### Goal of the exercise
Beneath this task are records; print exactly the stretch of them from the line with "4. **Dynamic Content" through the line with "- **SMTP Failures**: Automatic", both ends included.

(Data items)
········
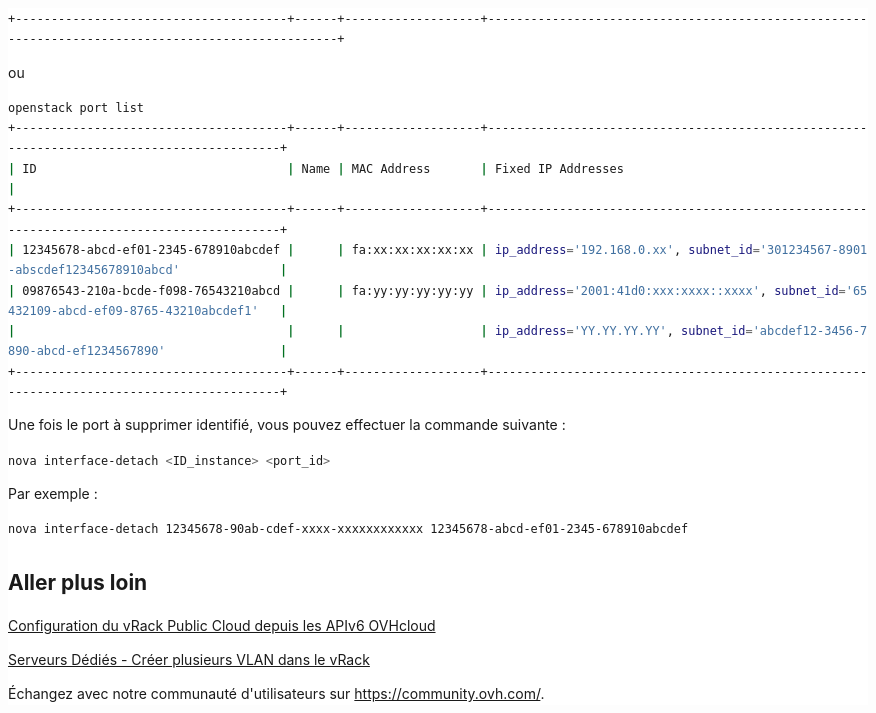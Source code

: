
 ```bash
+--------------------------------------+------+-------------------+---------------------------------------------------------------------------------------------------+
```

ou

```bash
openstack port list
+--------------------------------------+------+-------------------+-------------------------------------------------------------------------------------------+
| ID                                   | Name | MAC Address       | Fixed IP Addresses                                                                        |
+--------------------------------------+------+-------------------+-------------------------------------------------------------------------------------------+
| 12345678-abcd-ef01-2345-678910abcdef |      | fa:xx:xx:xx:xx:xx | ip_address='192.168.0.xx', subnet_id='301234567-8901-abscdef12345678910abcd'              |
| 09876543-210a-bcde-f098-76543210abcd |      | fa:yy:yy:yy:yy:yy | ip_address='2001:41d0:xxx:xxxx::xxxx', subnet_id='65432109-abcd-ef09-8765-43210abcdef1'   |
|                                      |      |                   | ip_address='YY.YY.YY.YY', subnet_id='abcdef12-3456-7890-abcd-ef1234567890'                |
+--------------------------------------+------+-------------------+-------------------------------------------------------------------------------------------+
```

Une fois le port à supprimer identifié, vous pouvez effectuer la commande suivante :

```bash
nova interface-detach <ID_instance> <port_id>
```

Par exemple :

```bash
nova interface-detach 12345678-90ab-cdef-xxxx-xxxxxxxxxxxx 12345678-abcd-ef01-2345-678910abcdef
```

## Aller plus loin

[Configuration du vRack Public Cloud depuis les APIv6 OVHcloud](../public-cloud-vrack-apiv6)

[Serveurs Dédiés - Créer plusieurs VLAN dans le vRack](../../dedicated/creer-vlan-vrack/)

Échangez avec notre communauté d'utilisateurs sur <https://community.ovh.com/>.
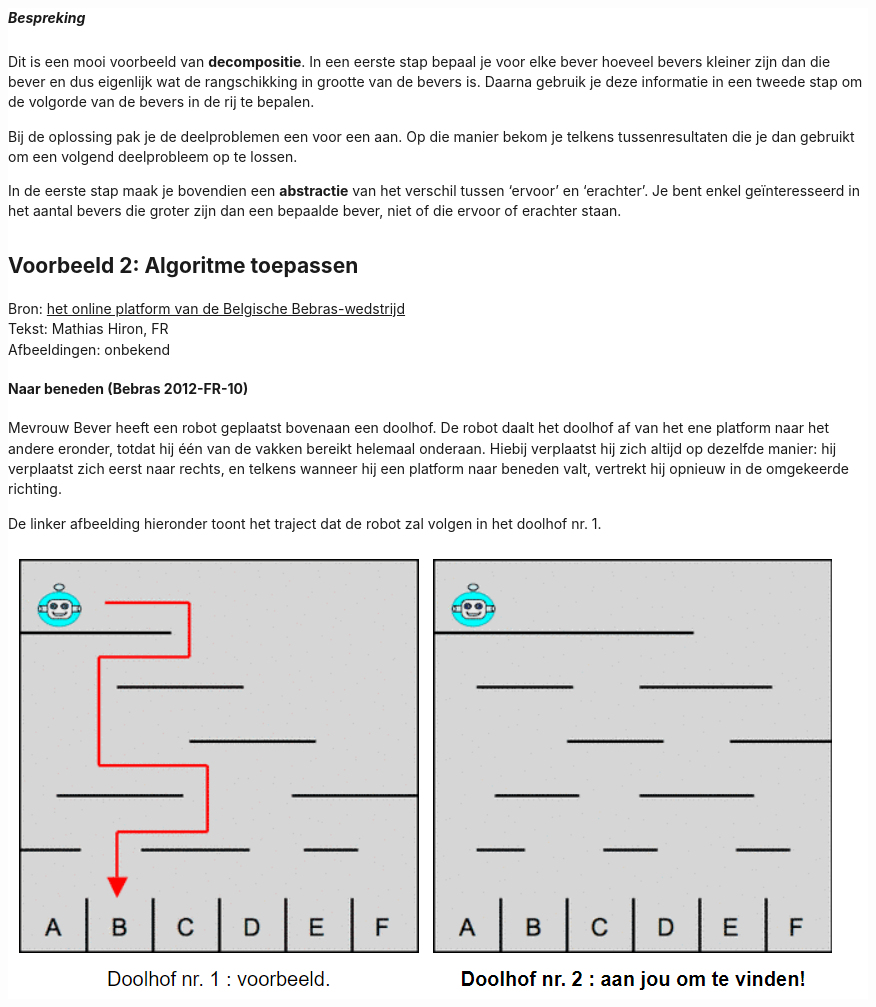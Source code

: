 ##### Bespreking

Dit is een mooi voorbeeld van **decompositie**. In een eerste stap bepaal je voor elke bever hoeveel bevers kleiner zijn dan die bever en dus eigenlijk wat de rangschikking in grootte van de bevers is. Daarna gebruik je deze informatie in een tweede stap om de volgorde van de bevers in de rij te bepalen. 

Bij de oplossing pak je de deelproblemen een voor een aan. Op die manier bekom je telkens tussenresultaten die je dan gebruikt om een volgend deelprobleem op te lossen.

In de eerste stap maak je bovendien een **abstractie** van het verschil tussen ‘ervoor’ en ‘erachter’. Je bent enkel geïnteresseerd in het aantal bevers die groter zijn dan een bepaalde bever, niet of die ervoor of erachter staan.


## Voorbeeld 2:  Algoritme toepassen
Bron: [het online platform van de Belgische Bebras-wedstrijd](https://bebras.ugent.be/)<br>
Tekst: Mathias Hiron, FR<br>
Afbeeldingen: onbekend

#### Naar beneden (Bebras 2012-FR-10)
Mevrouw Bever heeft een robot geplaatst bovenaan een doolhof. De robot daalt het doolhof af van het ene platform naar het andere eronder, totdat hij één van de vakken bereikt helemaal onderaan. Hiebij verplaatst hij zich altijd op dezelfde manier: hij verplaatst zich eerst naar rechts, en telkens wanneer hij een platform naar beneden valt, vertrekt hij opnieuw in de omgekeerde richting.

De linker afbeelding hieronder toont het traject dat de robot zal volgen in het doolhof nr. 1.

![Naar beneden](embed/bebrasalgoritme.png "Bebras algoritme")
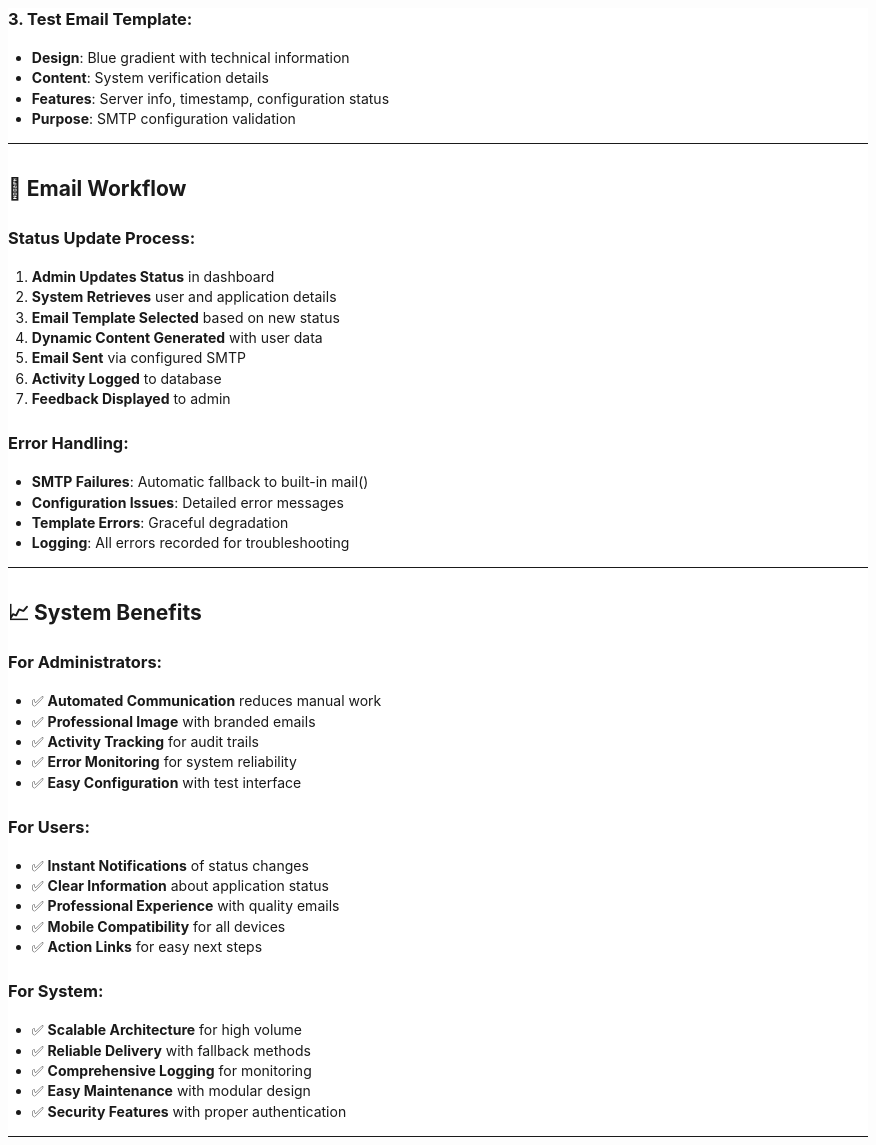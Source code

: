 ### **3. Test Email Template:**
- **Design**: Blue gradient with technical information
- **Content**: System verification details
- **Features**: Server info, timestamp, configuration status
- **Purpose**: SMTP configuration validation

---

## 🔄 **Email Workflow**

### **Status Update Process:**
1. **Admin Updates Status** in dashboard
2. **System Retrieves** user and application details
3. **Email Template Selected** based on new status
4. **Dynamic Content Generated** with user data
5. **Email Sent** via configured SMTP
6. **Activity Logged** to database
7. **Feedback Displayed** to admin

### **Error Handling:**
- **SMTP Failures**: Automatic fallback to built-in mail()
- **Configuration Issues**: Detailed error messages
- **Template Errors**: Graceful degradation
- **Logging**: All errors recorded for troubleshooting

---

## 📈 **System Benefits**

### **For Administrators:**
- ✅ **Automated Communication** reduces manual work
- ✅ **Professional Image** with branded emails
- ✅ **Activity Tracking** for audit trails
- ✅ **Error Monitoring** for system reliability
- ✅ **Easy Configuration** with test interface

### **For Users:**
- ✅ **Instant Notifications** of status changes
- ✅ **Clear Information** about application status
- ✅ **Professional Experience** with quality emails
- ✅ **Mobile Compatibility** for all devices
- ✅ **Action Links** for easy next steps

### **For System:**
- ✅ **Scalable Architecture** for high volume
- ✅ **Reliable Delivery** with fallback methods
- ✅ **Comprehensive Logging** for monitoring
- ✅ **Easy Maintenance** with modular design
- ✅ **Security Features** with proper authentication

---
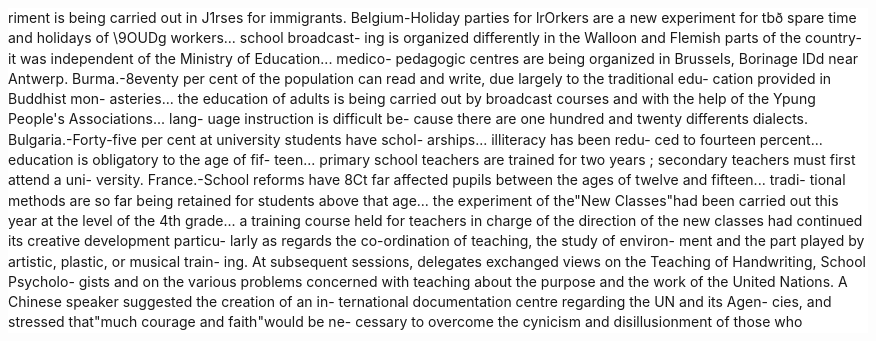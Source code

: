 riment is being carried out in
J1rses for immigrants.
Belgium-Holiday parties for
lrOrkers are a new experiment for
tbð spare time and holidays of
\9OUDg workers... school broadcast-
ing is organized differently in the
Walloon and Flemish parts of the
country-it was independent of the
Ministry of Education... medico-
pedagogic centres are being
organized in Brussels, Borinage
IDd near Antwerp.
Burma.-8eventy per cent of
the population can read and write,
due largely to the traditional edu-
cation provided in Buddhist mon-
asteries... the education of adults
is being carried out by broadcast
courses and with the help of the
Ypung People's Associations... lang-
uage instruction is difficult be-
cause there are one hundred and
twenty differents dialects.
Bulgaria.-Forty-five per cent
at university students have schol-
arships... illiteracy has been redu-
ced to fourteen percent... education
is obligatory to the age of fif-
teen... primary school teachers are
trained for two years ; secondary
teachers must first attend a uni-
versity.
France.-School reforms have
8Ct far affected pupils between the
ages of twelve and fifteen... tradi-
tional methods are so far being
retained for students above that
age... the experiment of the"New
Classes"had been carried out
this year at the level of the 4th
grade... a training course held for
teachers in charge of the direction
of the new classes had continued
its creative development particu-
larly as regards the co-ordination
of teaching, the study of environ-
ment and the part played by
artistic, plastic, or musical train-
ing.
At subsequent sessions, delegates
exchanged views on the Teaching
of Handwriting, School Psycholo-
gists and on the various problems
concerned with teaching about the
purpose and the work of the
United Nations. A Chinese speaker
suggested the creation of an in-
ternational documentation centre
regarding the UN and its Agen-
cies, and stressed that"much
courage and faith"would be ne-
cessary to overcome the cynicism
and disillusionment of those who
········
### Result for this task
4. **Dynamic Content Generated** with user data
5. **Email Sent** via configured SMTP
6. **Activity Logged** to database
7. **Feedback Displayed** to admin

### **Error Handling:**
- **SMTP Failures**: Automatic fallback to built-in mail()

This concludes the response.